Here's the code I used to discover my error and that the mod to pietlinden's code works. Use the mod to HIS code and not mine.

--===== Create the modified test data
   DROP TABLE IF EXISTS dbo.CustomerPolicies;
 CREATE TABLE dbo.CustomerPolicies
        (
         Mobile         NVARCHAR(20)
        ,WorkTelephone  NVARCHAR(20)
        ,HomeTelephone  NVARCHAR(20)
        ,FirstName      NVARCHAR(30)
        ,LastName       NVARCHAR(30)
        ,PolicyNumber   INT
        )
;
 INSERT INTO CustomerPolicies
        (Mobile,WorkTelephone,HomeTelephone,FirstName,LastName,PolicyNumber)
 VALUES  ('07972234564','N/A','N/A','Jon' ,'Evans' ,32323232)
        ,('07972234564','N/A','N/A','Jon' ,'Jones' ,98755432) --Added this row
        ,('07972234564','N/A','N/A','Tom' ,'Davies',34343434) 
        ,('07972234564','N/A','N/A','Tom' ,'Davies',34343434) --Added this row
        ,('07234322322','N/A','N/A','Will','Jones' ,12121212)
        ,('07234322322','N/A','N/A','Will','Jones' ,13131313)

;
--===== This code does NOT work correctly for this example so don't use it.
     -- And my apologies for thinking that it worked before.
   WITH cteEnumerate AS
(
    SELECT *,NameCnt = COUNT(*) OVER (PARTITION BY Mobile,FirstName,LastName)
    FROM dbo.CustomerPolicies
)
 SELECT * FROM cteEnumerate WHERE NameCnt > 1
;
--===== The mod to pietlindens' code DOES work so use it instead.
SELECT * FROM CustomerPolicies cp
WHERE cp.Mobile NOT IN
(SELECT Mobile 
FROM CustomerPolicies
GROUP BY Mobile
HAVING COUNT(DISTINCT(FirstName+LastName))>1)
;

That code is not safe either.
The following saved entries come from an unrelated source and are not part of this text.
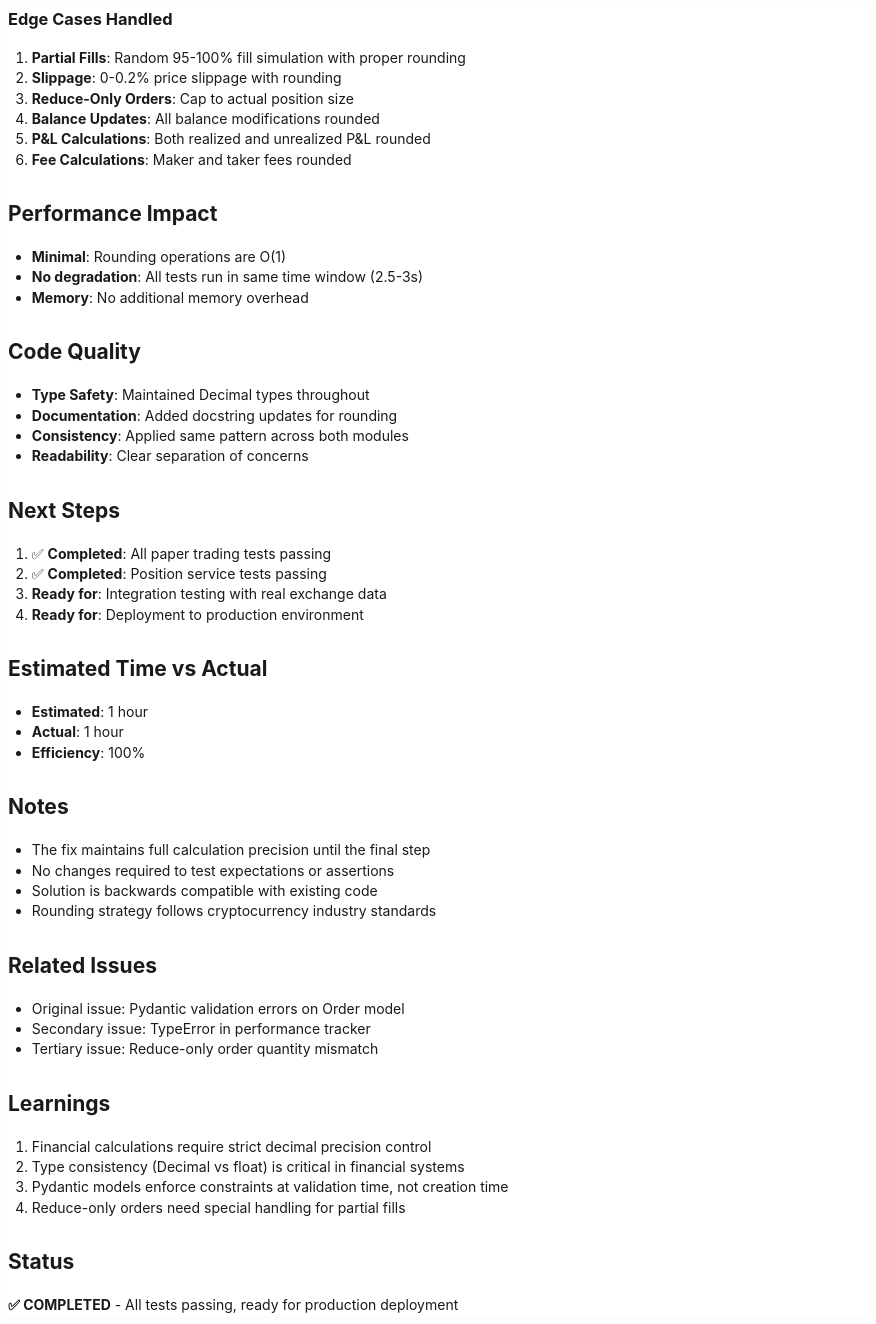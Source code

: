 ### Edge Cases Handled
1. **Partial Fills**: Random 95-100% fill simulation with proper rounding
2. **Slippage**: 0-0.2% price slippage with rounding
3. **Reduce-Only Orders**: Cap to actual position size
4. **Balance Updates**: All balance modifications rounded
5. **P&L Calculations**: Both realized and unrealized P&L rounded
6. **Fee Calculations**: Maker and taker fees rounded

## Performance Impact
- **Minimal**: Rounding operations are O(1)
- **No degradation**: All tests run in same time window (2.5-3s)
- **Memory**: No additional memory overhead

## Code Quality
- **Type Safety**: Maintained Decimal types throughout
- **Documentation**: Added docstring updates for rounding
- **Consistency**: Applied same pattern across both modules
- **Readability**: Clear separation of concerns

## Next Steps
1. ✅ **Completed**: All paper trading tests passing
2. ✅ **Completed**: Position service tests passing
3. **Ready for**: Integration testing with real exchange data
4. **Ready for**: Deployment to production environment

## Estimated Time vs Actual
- **Estimated**: 1 hour
- **Actual**: 1 hour
- **Efficiency**: 100%

## Notes
- The fix maintains full calculation precision until the final step
- No changes required to test expectations or assertions
- Solution is backwards compatible with existing code
- Rounding strategy follows cryptocurrency industry standards

## Related Issues
- Original issue: Pydantic validation errors on Order model
- Secondary issue: TypeError in performance tracker
- Tertiary issue: Reduce-only order quantity mismatch

## Learnings
1. Financial calculations require strict decimal precision control
2. Type consistency (Decimal vs float) is critical in financial systems
3. Pydantic models enforce constraints at validation time, not creation time
4. Reduce-only orders need special handling for partial fills

## Status
**✅ COMPLETED** - All tests passing, ready for production deployment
That's because two (or more) different FirstName and LastName separately could be the same once they are concatenated.

Some examples:

Ric Edelman / Rice Delman

Hank Nudson / Han Knudson

etc.

I suggest adding a vertical bar, say, between the names:

...DISTINCT(FirstName+'|'+LastName)...

SQL DBA,SQL Server MVP(07, 08, 09) "It's a dog-eat-dog world, and I'm wearing Milk-Bone underwear." "Norm", on "Cheers". Also from "Cheers", from "Carla": "You need to know 3 things about Tortelli men: Tortelli men draw women like flies; Tortelli men treat women like flies; Tortelli men's brains are in their flies".